For the records that follow, please set down exactly the lines between the one holding "For $k = -2$" and the one holding "4$ by Case~1.", inclusive, and only those.

===== RECORDS SHOWN

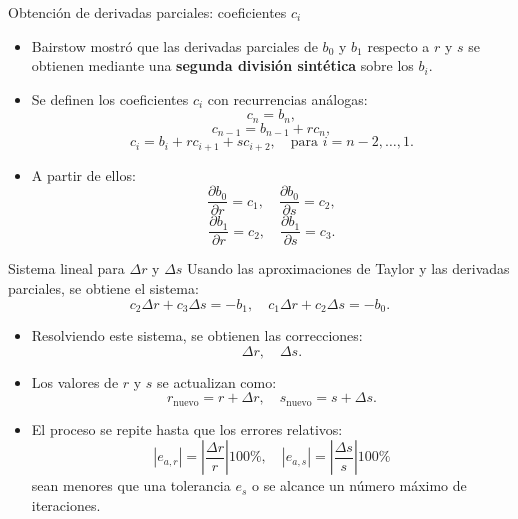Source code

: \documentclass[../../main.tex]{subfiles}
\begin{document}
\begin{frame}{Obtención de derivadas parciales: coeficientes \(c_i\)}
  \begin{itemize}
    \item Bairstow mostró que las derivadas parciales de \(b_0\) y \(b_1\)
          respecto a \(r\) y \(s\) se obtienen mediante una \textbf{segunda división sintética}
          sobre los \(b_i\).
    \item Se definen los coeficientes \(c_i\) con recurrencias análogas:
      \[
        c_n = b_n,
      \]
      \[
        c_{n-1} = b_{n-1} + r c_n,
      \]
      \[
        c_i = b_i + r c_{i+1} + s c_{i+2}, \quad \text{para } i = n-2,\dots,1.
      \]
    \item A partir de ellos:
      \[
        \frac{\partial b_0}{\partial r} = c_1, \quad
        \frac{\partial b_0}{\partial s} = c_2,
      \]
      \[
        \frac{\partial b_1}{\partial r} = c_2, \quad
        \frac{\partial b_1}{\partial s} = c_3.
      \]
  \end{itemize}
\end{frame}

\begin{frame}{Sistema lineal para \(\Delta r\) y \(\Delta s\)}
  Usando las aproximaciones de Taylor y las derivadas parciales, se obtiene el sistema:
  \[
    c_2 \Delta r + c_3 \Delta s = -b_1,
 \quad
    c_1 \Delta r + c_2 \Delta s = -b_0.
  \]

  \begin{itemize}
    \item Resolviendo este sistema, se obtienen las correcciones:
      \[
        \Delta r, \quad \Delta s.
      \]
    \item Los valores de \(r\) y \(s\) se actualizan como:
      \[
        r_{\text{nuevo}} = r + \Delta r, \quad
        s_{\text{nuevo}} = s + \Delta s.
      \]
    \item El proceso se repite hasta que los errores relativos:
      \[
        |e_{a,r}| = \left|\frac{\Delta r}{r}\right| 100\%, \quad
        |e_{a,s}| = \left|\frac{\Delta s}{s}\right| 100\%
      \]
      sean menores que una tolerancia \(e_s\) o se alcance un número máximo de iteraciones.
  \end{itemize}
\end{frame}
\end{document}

==========
===== RECORDS SHOWN

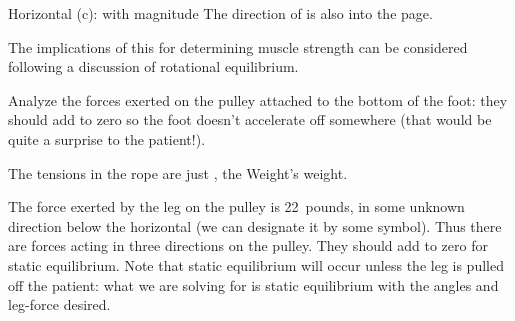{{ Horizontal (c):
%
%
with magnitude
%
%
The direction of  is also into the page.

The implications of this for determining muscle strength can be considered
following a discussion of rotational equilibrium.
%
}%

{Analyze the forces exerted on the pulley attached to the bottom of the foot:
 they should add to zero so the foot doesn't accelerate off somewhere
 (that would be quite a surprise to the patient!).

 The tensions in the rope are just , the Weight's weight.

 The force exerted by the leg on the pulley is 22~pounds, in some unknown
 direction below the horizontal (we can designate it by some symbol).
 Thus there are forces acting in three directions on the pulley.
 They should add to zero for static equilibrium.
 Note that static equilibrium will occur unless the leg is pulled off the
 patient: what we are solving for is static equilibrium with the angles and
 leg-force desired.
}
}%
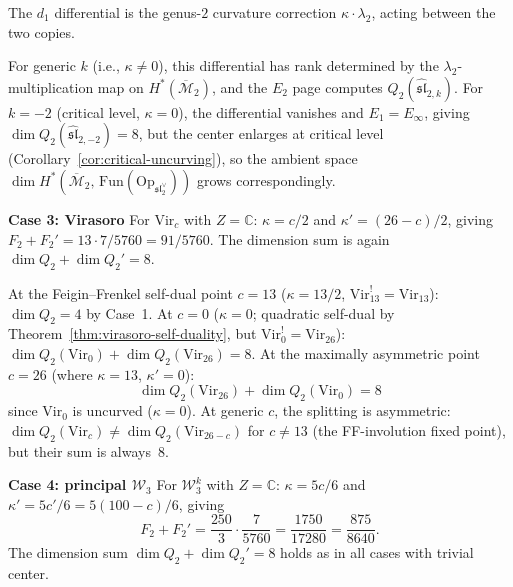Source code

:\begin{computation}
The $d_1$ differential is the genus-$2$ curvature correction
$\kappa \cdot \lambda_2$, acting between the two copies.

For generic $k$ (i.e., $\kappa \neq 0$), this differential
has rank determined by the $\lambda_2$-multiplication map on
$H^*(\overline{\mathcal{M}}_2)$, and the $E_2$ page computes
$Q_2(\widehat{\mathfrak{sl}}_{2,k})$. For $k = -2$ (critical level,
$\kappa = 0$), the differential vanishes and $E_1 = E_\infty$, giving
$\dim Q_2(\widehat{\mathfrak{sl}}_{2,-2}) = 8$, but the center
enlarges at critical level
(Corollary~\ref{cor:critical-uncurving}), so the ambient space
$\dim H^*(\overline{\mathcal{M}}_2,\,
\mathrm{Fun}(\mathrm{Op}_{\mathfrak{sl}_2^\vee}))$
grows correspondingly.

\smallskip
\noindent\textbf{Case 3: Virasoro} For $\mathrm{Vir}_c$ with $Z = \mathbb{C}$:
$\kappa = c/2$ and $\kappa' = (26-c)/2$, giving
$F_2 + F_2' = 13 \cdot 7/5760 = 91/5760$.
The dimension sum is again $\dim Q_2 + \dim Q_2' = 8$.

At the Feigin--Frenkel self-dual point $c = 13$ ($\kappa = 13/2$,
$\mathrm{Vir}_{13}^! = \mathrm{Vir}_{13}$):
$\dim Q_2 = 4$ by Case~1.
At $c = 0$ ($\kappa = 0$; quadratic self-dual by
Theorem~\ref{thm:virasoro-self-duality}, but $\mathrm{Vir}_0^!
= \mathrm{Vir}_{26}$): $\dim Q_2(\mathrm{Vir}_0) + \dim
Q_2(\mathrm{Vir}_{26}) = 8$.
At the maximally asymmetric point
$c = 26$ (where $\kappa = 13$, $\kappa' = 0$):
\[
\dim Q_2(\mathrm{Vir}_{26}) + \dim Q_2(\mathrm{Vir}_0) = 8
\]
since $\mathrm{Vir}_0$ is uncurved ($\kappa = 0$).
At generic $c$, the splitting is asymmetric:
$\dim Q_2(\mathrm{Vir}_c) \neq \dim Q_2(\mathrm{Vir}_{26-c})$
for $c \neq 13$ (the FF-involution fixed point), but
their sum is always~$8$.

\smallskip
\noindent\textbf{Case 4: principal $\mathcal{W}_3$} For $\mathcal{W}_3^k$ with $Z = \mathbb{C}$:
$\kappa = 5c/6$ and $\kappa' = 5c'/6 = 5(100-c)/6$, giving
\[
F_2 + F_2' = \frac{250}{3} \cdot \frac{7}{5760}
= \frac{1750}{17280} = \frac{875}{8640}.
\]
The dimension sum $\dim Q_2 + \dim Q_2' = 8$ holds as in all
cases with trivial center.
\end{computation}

==========

YOUR RESPONSE –
$Q_2(\widehat{\mathfrak{sl}}_{2,k})$. For $k = -2$ (critical level,
$\kappa = 0$), the differential vanishes and $E_1 = E_\infty$, giving
$\dim Q_2(\widehat{\mathfrak{sl}}_{2,-2}) = 8$, but the center
enlarges at critical level
(Corollary~\ref{cor:critical-uncurving}), so the ambient space
$\dim H^*(\overline{\mathcal{M}}_2,\,
\mathrm{Fun}(\mathrm{Op}_{\mathfrak{sl}_2^\vee}))$
grows correspondingly.

\smallskip
\noindent\textbf{Case 3: Virasoro} For $\mathrm{Vir}_c$ with $Z = \mathbb{C}$:
$\kappa = c/2$ and $\kappa' = (26-c)/2$, giving
$F_2 + F_2' = 13 \cdot 7/5760 = 91/5760$.
The dimension sum is again $\dim Q_2 + \dim Q_2' = 8$.

At the Feigin--Frenkel self-dual point $c = 13$ ($\kappa = 13/2$,
$\mathrm{Vir}_{13}^! = \mathrm{Vir}_{13}$):
$\dim Q_2 = 4$ by Case~1.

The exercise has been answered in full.